Mainly, though, I think it is imposter syndrome. A worry that I will be tapped on the shoulder and told I am not really an author because I didn’t become a best-seller, or get on Richard and Judy’s Book Club or win the Nobel Prize for Literature!

My littlest girl wrote a ‘book’ recently, and took it into school to show her teacher. She proudly explained ‘I am an author now, like my Mummy’. She is totally happy to own her achievements, and she is proud of me. My eldest girl, when I completed  A Thoroughly Modern Marriage last year, instantly started planning the launch party. She is proud of me. This doesn’t come easily to me, but I am going to try and be proud of me too. As my girls get older I don’t want them to undersell themselves or their achievements, I want them to have self-belief, I want them to have confidence in their right to take up space in the world, and how can I ensure they do this if I, as their most important female role model, don’t demonstrate that behaviour myself?

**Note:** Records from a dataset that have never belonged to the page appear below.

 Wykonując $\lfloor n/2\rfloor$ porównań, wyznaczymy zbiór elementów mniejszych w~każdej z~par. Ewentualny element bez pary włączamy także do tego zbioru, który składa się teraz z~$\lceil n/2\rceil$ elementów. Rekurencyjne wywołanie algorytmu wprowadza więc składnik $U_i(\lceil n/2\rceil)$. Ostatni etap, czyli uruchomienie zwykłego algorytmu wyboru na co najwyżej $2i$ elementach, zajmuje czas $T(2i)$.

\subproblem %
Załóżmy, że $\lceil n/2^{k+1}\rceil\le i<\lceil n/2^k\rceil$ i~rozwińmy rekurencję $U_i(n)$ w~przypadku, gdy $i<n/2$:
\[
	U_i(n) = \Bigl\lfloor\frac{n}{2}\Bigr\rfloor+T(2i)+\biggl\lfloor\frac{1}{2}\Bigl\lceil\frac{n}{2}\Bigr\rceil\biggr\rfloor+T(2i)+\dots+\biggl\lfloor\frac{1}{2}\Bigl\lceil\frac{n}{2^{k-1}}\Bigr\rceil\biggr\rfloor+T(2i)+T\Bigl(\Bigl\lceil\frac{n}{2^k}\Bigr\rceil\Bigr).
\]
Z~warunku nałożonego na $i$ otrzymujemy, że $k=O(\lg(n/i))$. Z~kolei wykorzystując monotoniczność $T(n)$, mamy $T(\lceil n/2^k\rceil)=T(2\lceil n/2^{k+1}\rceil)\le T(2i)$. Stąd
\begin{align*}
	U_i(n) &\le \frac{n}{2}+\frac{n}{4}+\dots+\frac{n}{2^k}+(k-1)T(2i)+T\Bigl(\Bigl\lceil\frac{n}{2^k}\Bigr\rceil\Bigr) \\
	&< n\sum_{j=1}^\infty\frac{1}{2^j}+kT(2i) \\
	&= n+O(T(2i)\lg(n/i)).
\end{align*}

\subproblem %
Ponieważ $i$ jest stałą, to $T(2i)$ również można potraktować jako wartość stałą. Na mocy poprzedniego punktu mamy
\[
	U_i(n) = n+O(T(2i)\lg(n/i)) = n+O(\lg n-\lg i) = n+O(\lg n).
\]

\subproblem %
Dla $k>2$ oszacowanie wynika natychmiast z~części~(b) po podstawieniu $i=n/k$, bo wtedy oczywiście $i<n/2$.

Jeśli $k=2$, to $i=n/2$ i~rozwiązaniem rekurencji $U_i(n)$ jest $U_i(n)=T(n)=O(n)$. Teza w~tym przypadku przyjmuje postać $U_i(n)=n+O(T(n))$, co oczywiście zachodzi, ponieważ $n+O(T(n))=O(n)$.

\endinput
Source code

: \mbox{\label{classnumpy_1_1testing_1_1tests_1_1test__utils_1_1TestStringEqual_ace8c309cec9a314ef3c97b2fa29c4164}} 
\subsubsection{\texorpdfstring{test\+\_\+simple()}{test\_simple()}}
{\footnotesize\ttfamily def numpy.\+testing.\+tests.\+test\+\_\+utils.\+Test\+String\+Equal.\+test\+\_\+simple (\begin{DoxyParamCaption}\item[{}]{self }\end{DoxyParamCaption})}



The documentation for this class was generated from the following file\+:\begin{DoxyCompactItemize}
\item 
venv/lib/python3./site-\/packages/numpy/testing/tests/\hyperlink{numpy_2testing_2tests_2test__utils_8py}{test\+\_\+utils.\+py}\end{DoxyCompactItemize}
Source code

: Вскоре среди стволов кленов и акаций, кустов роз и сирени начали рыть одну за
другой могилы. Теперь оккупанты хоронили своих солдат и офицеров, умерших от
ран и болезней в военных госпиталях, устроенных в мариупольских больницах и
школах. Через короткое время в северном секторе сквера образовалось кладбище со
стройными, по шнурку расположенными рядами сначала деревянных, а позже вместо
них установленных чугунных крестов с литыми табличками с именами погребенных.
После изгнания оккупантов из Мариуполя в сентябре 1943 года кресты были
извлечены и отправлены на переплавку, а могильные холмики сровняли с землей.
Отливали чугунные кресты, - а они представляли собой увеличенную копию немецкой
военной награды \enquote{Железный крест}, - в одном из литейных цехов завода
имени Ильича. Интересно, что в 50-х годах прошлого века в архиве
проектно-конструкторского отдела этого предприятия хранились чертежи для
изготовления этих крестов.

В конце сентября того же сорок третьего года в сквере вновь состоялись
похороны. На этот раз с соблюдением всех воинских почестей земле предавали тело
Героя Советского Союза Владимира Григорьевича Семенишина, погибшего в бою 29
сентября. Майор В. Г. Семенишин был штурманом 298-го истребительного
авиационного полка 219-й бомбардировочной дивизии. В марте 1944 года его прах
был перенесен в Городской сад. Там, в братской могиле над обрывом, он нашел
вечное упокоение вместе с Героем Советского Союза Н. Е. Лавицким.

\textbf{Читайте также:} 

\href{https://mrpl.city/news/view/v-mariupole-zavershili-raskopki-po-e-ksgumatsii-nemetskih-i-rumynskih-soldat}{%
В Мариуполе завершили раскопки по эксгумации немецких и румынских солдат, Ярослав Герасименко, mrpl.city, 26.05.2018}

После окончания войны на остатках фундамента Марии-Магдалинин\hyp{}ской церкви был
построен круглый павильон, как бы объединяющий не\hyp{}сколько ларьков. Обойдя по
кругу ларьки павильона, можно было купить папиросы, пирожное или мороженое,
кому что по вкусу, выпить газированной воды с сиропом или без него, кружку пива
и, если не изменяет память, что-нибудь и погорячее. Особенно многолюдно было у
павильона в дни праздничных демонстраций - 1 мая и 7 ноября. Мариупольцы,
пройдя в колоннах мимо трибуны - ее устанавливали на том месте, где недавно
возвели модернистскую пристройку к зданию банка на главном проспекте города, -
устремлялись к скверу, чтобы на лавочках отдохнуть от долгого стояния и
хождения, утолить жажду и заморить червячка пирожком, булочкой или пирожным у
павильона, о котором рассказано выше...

Wise words from my 6 year old daughter

When my eldest was born I decided that if I could help it she would not grow up with hang ups about her body. I would not adopt restrictive diets or count calories in front of her. I would not castigate myself for being fat or putting weight on, and I would not allow any of the other significant women in her life to do so in her hearing. I still think this is the right thing to do, and I hope it helps both my girls to have confidence in their bodies and to understand that their looks are the least important thing about them. But maybe I now need to adopt the same approach to my career?

So here it goes. My name is Helen. I am 40 years old and I am a writer. And a mother. And a newly qualified doula.

A Mama, yes, always – but Helen as well!

I am a writer and I am publishing my new book, A Thoroughly Modern Marriage as an e-book and print-on-demand book on Amazon. Publication date is 21 July 2021, but it will be available for pre-order very soon. It is the perfect feel-good summer read, a story about complicated families and relationships and most of all about the triumph of hope and unconventional happy endings. 

I hope you buy it and love it and review it, and tell your friends to do the same, and I hope that in admitting to my own imposter syndrome and trying to overcome it I can encourage my readers to do likewise.